Los Angeles, CA, May 19, 2004 The Space Frontier Foundation congratulated the Civilian Space eXploration Team (CSXT) for flying the first amateur rocket above 100 kilometers, the official boundary of space. Launched Tuesday from Nevada's Black Rock Desert, the rocket, dubbed "GoFast," in honor of one of the team's commercial sponsors, set a new record and challenged old ideas about who can fly to the frontier.
Civilian Space eXploration Team has sent an amateur rocket to 100 kilometers over the Nevada desert. Photo courtesy Eric Knight and CSXT.
"This is history in the making," stated Foundation Founder Rick Tumlinson. "We congratulate Ky Michaelson and his team for punching a hole not only into space, but into the concept that space is the exclusive domain of governments and a few contractors. Given the right leadership, funding, tools, and a lot of hard work, private citizens can do anything in space that governments can, only cheaper, better and faster."

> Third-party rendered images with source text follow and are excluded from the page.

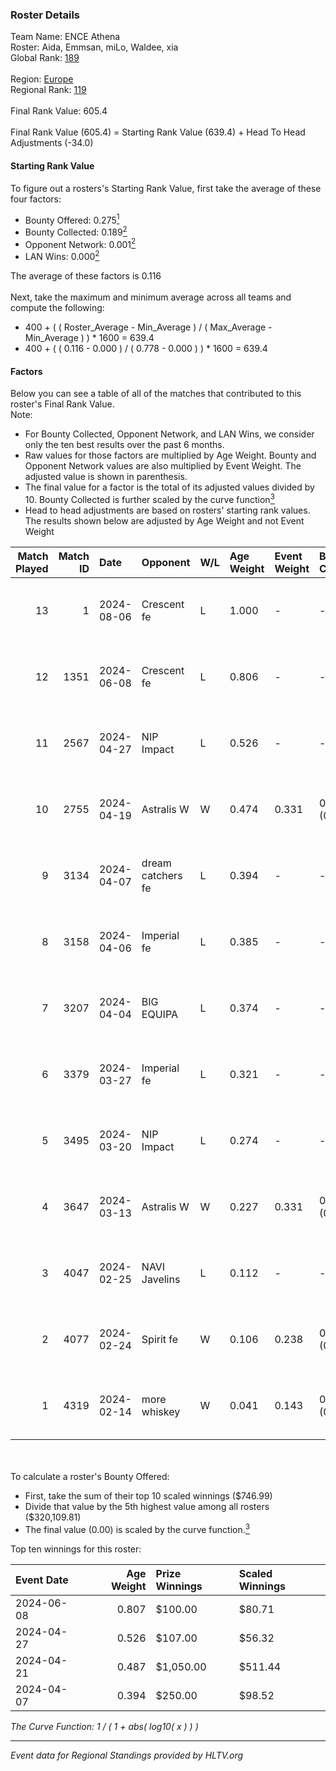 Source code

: ### Roster Details<br />
Team Name: ENCE Athena<br />
Roster: Aida, Emmsan, miLo, Waldee, xia<br />
Global Rank: [189](../standings_global.md)<br />
<br />
Region: [Europe]( ../standings_europe.md)<br />
Regional Rank: [119]( ../standings_europe.md)<br />
<br />
Final Rank Value:  605.4<br />
<br />
Final Rank Value (605.4) = Starting Rank Value (639.4) + Head To Head Adjustments (-34.0)<br />

#### Starting Rank Value<br />
To figure out a rosters's Starting Rank Value, first take the average of these four factors:<br />
- Bounty Offered: 0.275[<sup>1</sup>](#table2)
- Bounty Collected: 0.189[<sup>2</sup>](#table1)
- Opponent Network: 0.001[<sup>2</sup>](#table1)
- LAN Wins: 0.000[<sup>2</sup>](#table1)

The average of these factors is 0.116<br />
<br />
Next, take the maximum and minimum average across all teams and compute the following:<br />
- 400 + ( ( Roster_Average - Min_Average ) / ( Max_Average - Min_Average ) ) * 1600 = 639.4
- 400 + ( ( 0.116 - 0.000 ) / ( 0.778 - 0.000 ) ) * 1600 = 639.4


#### Factors<br />
Below you can see a table of all of the matches that contributed to this roster's Final Rank Value.<br />
Note:<br />

- For Bounty Collected, Opponent Network, and LAN Wins, we consider only the ten best results over the past 6 months.
- Raw values for those factors are multiplied by Age Weight. Bounty and Opponent Network values are also multiplied by Event Weight. The adjusted value is shown in parenthesis.
- The final value for a factor is the total of its adjusted values divided by 10. Bounty Collected is further scaled by the curve function[<sup>3</sup>](#curveFunction)
- Head to head adjustments are based on rosters' starting rank values. The results shown below are adjusted by Age Weight and not Event Weight
<span id="table1"></span><br />


| Match Played | Match ID | Date       | Opponent          | W/L | Age Weight | Event Weight | Bounty Collected | Opponent Network | LAN Wins  | H2H Adj. | Roster                              |
| -: | -: | :- | :- | :- | :- | :- | :- | :- | :- | -: | :- |
|           13 |        1 | 2024-08-06 | Crescent fe       | L   | 1.000      | -            | -                | -                | -         |   -13.62 | Aida, Emmsan, miLo, Waldee, xia     |
|           12 |     1351 | 2024-06-08 | Crescent fe       | L   | 0.806      | -            | -                | -                | -         |   -11.51 | Aida, Emmsan, Mileyyy, miLo, Waldee |
|           11 |     2567 | 2024-04-27 | NIP Impact        | L   | 0.526      | -            | -                | -                | -         |    -6.28 | Aida, Emmsan, miLo, Waldee, xia     |
|           10 |     2755 | 2024-04-19 | Astralis W        | W   | 0.474      | 0.331        | 0.001 (0.000)    | 0.019 (0.003)    | 0 (0.000) |     6.99 | Aida, Emmsan, miLo, Waldee, xia     |
|            9 |     3134 | 2024-04-07 | dream catchers fe | L   | 0.394      | -            | -                | -                | -         |    -4.83 | Aida, Emmsan, miLo, Waldee, xia     |
|            8 |     3158 | 2024-04-06 | Imperial fe       | L   | 0.385      | -            | -                | -                | -         |    -1.17 | Aida, Emmsan, miLo, Waldee, xia     |
|            7 |     3207 | 2024-04-04 | BIG EQUIPA        | L   | 0.374      | -            | -                | -                | -         |    -3.88 | Aida, Emmsan, miLo, Waldee, xia     |
|            6 |     3379 | 2024-03-27 | Imperial fe       | L   | 0.321      | -            | -                | -                | -         |    -1.01 | Aida, Emmsan, miLo, Waldee, xia     |
|            5 |     3495 | 2024-03-20 | NIP Impact        | L   | 0.274      | -            | -                | -                | -         |    -3.60 | Aida, Emmsan, miLo, Waldee, xia     |
|            4 |     3647 | 2024-03-13 | Astralis W        | W   | 0.227      | 0.331        | 0.002 (0.000)    | 0.060 (0.004)    | 0 (0.000) |     3.76 | Aida, Emmsan, miLo, Waldee, xia     |
|            3 |     4047 | 2024-02-25 | NAVI Javelins     | L   | 0.112      | -            | -                | -                | -         |    -0.95 | Aida, Emmsan, miLo, Waldee, xia     |
|            2 |     4077 | 2024-02-24 | Spirit fe         | W   | 0.106      | 0.238        | 0.005 (0.000)    | 0.136 (0.003)    | 0 (0.000) |     1.79 | Aida, Emmsan, miLo, Waldee, xia     |
|            1 |     4319 | 2024-02-14 | more whiskey      | W   | 0.041      | 0.143        | 0.000 (0.000)    | 0.000 (0.000)    | 0 (0.000) |     0.27 | Aida, Emmsan, miLo, Waldee, xia     |

<br />
<span id="table2"></span><br />
To calculate a roster's Bounty Offered:<br />

- First, take the sum of their top 10 scaled winnings ($746.99)
- Divide that value by the 5th highest value among all rosters ($320,109.81)
- The final value (0.00) is scaled by the curve function.[<sup>3</sup>](#curveFunction)

Top ten winnings for this roster:<br />

| Event Date | Age Weight | Prize Winnings | Scaled Winnings |
| :- | -: | :- | :- |
| 2024-06-08 |      0.807 | $100.00        | $80.71          |
| 2024-04-27 |      0.526 | $107.00        | $56.32          |
| 2024-04-21 |      0.487 | $1,050.00      | $511.44         |
| 2024-04-07 |      0.394 | $250.00        | $98.52          |


<span id="curveFunction"></span>_The Curve Function: 1 / ( 1 + abs( log10( x ) ) )_<br />

---
_Event data for Regional Standings provided by HLTV.org_<br />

The launch of the GoFast takes place at a time when several civilian teams around the world are working to put payloads and people in space cheaply using private funds. While some teams are competing for prizes, others, such as the CSXT project, are motivated by their passion for space and potential markets for their services when they succeed. The entire movement contrasts with national space programs such as NASA, which are faltering badly after having wasted billions of dollars with little to show for the effort.
"Whether it is for fun, profit or to win a prize, the door to space is opening," said Tumlinson. "This breakthrough and those we are about to witness from groups like the X-Prize teams may not look like much when compared to multi-billion dollar efforts like the space shuttle, but they are at least flying, and are doing so without wasting taxpayer's money."
The Foundation has long supported the idea of opening space to the people, and had at one time offered a limited duration $250k prize called the Cheap Access to Space Prize for the first team to place 2 kilograms at an altitude of 200 km, which ended in 2001.
The Foundation will be discussing this and other exciting breakthroughs in the alternative space movement at its annual conference aboard the Queen Mary II in Long Beach, California, October 8-10, 2004.